I’d heard the story many times. My great great grandmother Honour Batten was born at sea.
The story went that she was born onboard ship while my ancestors were coming to New Zealand. One of her middle names was allegedly of the ship’s captain - Malcolm.
Great yarn right? Except it's not exactly right.
The family has my great grandmother’s (Myrtle) birth certificate and it says Honour was born at sea.
So I searched, checking ships’ records but it was quickly clear the story could not be true. It was her grandfather John Treweek who came to New Zealand. He had been born in Tregony, Cornwall in 1814 and married Honour Chapman. They had five children and came to New Zealand in 1841 aboard the Timandra.
The ship arrived in New Plymouth and the Treweeks (sometimes spelled Trewick - this will be important later) began to spread first to Whanganui, and then three of the boys headed to Otago, to try mining.
John stayed in the Manawatu region and he and Honour had 13 children including James, born in New Plymouth who married Susanna Gould - my Honour’s parents.
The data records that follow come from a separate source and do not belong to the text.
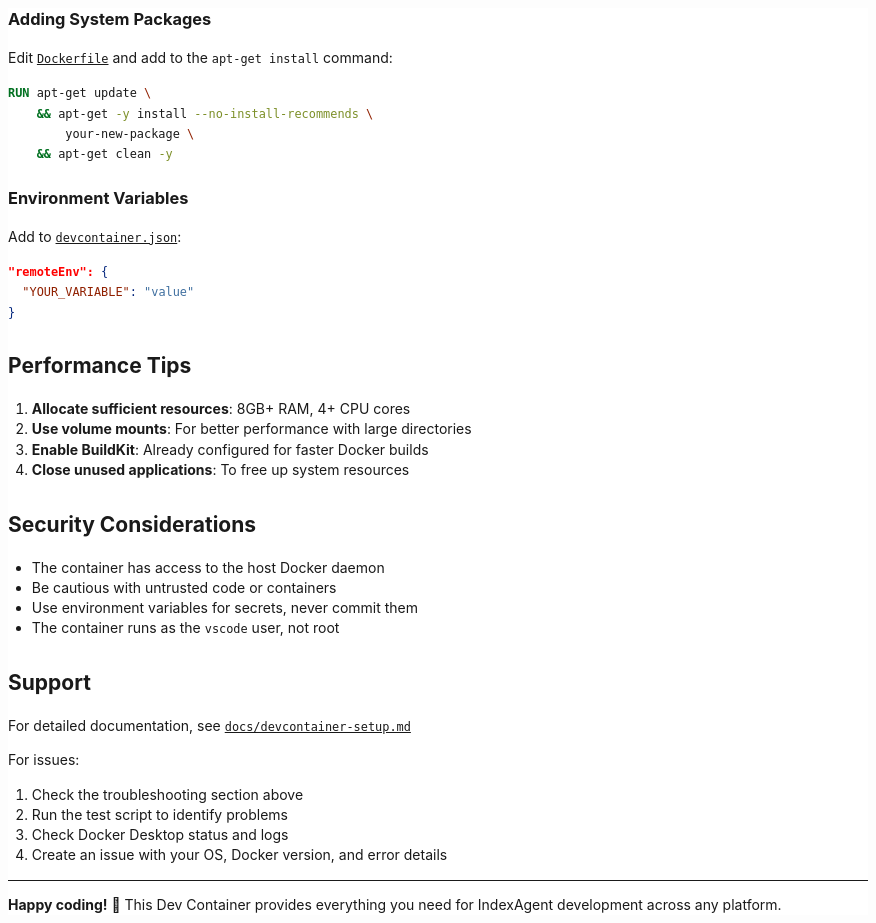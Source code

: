 ### Adding System Packages
Edit [`Dockerfile`](Dockerfile) and add to the `apt-get install` command:
```dockerfile
RUN apt-get update \
    && apt-get -y install --no-install-recommends \
        your-new-package \
    && apt-get clean -y
```

### Environment Variables
Add to [`devcontainer.json`](devcontainer.json):
```json
"remoteEnv": {
  "YOUR_VARIABLE": "value"
}
```

## Performance Tips

1. **Allocate sufficient resources**: 8GB+ RAM, 4+ CPU cores
2. **Use volume mounts**: For better performance with large directories
3. **Enable BuildKit**: Already configured for faster Docker builds
4. **Close unused applications**: To free up system resources

## Security Considerations

- The container has access to the host Docker daemon
- Be cautious with untrusted code or containers
- Use environment variables for secrets, never commit them
- The container runs as the `vscode` user, not root

## Support

For detailed documentation, see [`docs/devcontainer-setup.md`](../docs/devcontainer-setup.md)

For issues:
1. Check the troubleshooting section above
2. Run the test script to identify problems
3. Check Docker Desktop status and logs
4. Create an issue with your OS, Docker version, and error details

---

**Happy coding!** 🚀 This Dev Container provides everything you need for IndexAgent development across any platform.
The Treweek family is large and well-documented. There was no chance Honour was born on a ship coming to New Zealand.
So where did the story come from?
I turned to a new “extended” family I had recently joined - all of them descendants of Batten’s and related families - and they came through for me. Someone had already done the research!
Honour was indeed born at sea…..but on a coastal ship in 1871.
James and Susannah were going from Dunedin to New Plymouth. At a guess, they had been visiting family.
They were aboard the SS Māori - which travelled a regular route between the North and South islands. And regularly captained by none other than James Malcolm.
Honour’s birthday was July 4 - the SS Māori had left Dunedin, July 1 heading for Lyttelton. Arriving July 3 in Timaru then heading to Lyttelton. They arrived on July 5….the day after Honour was born, somewhere between Timaru and Lyttelton.
They would have transferred to the SS Taranaki. A list of passengers listed them as Mr and Mrs Trewick and child. Little Honour.
So here’s a tip. Members of your extended family might hold clues - or even the solution - to questions if you are searching.
Honour and her husband William are buried in the Pahiatua-Mangatainoka Cemetery - although her headstone said she was born in 1872.
With special thanks to Janis Brooks who had done the hard work!